• [THE TASK]: I need the number of lines in the data that include "mathcal"; reply with that number alone.
*** INFORMATION GIVEN Section Begins ***
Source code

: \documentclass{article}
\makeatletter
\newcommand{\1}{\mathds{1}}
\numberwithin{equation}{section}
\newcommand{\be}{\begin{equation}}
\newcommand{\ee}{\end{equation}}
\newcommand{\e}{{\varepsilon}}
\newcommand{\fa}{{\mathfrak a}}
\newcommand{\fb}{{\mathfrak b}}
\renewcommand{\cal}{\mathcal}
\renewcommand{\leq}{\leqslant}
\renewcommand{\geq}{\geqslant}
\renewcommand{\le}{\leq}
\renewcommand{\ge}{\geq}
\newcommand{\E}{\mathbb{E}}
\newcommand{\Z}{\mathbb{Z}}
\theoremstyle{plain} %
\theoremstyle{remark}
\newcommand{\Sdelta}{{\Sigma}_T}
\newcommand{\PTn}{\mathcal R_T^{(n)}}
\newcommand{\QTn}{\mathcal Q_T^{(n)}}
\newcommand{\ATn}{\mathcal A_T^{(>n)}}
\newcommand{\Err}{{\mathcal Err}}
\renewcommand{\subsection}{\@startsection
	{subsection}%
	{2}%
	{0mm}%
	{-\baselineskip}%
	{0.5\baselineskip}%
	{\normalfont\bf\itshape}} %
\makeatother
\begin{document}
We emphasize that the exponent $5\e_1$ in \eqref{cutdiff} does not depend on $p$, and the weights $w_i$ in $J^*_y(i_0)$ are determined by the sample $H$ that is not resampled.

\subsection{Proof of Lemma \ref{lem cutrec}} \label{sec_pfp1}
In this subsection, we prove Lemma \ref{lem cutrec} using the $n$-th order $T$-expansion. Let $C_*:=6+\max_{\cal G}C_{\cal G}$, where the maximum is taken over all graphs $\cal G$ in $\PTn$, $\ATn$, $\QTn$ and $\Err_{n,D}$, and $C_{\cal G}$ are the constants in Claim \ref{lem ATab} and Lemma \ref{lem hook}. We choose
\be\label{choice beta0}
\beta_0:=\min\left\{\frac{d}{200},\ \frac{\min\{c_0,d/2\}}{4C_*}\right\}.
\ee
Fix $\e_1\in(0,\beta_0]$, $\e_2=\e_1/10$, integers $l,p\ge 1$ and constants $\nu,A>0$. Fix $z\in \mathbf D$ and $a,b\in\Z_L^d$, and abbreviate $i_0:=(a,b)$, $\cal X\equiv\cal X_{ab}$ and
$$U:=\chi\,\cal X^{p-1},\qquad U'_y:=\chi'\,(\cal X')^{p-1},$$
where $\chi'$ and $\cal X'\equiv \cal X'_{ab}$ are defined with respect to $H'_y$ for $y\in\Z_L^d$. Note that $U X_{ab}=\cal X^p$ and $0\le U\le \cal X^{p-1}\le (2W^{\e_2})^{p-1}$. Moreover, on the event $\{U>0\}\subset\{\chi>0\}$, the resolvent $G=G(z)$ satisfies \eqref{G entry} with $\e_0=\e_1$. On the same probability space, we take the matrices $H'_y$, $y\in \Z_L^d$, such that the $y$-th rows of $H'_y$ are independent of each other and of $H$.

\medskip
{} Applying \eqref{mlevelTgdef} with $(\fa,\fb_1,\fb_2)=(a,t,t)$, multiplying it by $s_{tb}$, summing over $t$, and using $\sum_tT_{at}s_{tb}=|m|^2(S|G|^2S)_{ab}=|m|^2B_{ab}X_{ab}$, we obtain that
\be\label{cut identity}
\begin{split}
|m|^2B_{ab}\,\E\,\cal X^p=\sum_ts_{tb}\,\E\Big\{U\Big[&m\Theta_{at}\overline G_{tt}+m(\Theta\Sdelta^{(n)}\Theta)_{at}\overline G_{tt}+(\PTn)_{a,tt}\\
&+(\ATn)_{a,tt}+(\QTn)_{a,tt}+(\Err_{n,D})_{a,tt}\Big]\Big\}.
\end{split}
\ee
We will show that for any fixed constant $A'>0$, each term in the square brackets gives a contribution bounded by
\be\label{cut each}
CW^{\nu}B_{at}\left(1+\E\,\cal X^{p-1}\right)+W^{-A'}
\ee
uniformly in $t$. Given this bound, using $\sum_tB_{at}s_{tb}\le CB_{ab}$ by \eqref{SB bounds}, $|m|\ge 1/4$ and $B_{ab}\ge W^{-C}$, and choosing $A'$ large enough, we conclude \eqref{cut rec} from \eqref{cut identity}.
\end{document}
*** INFORMATION GIVEN Section Ends ***
• [SOLUTION TO THE EXERCISE]: 5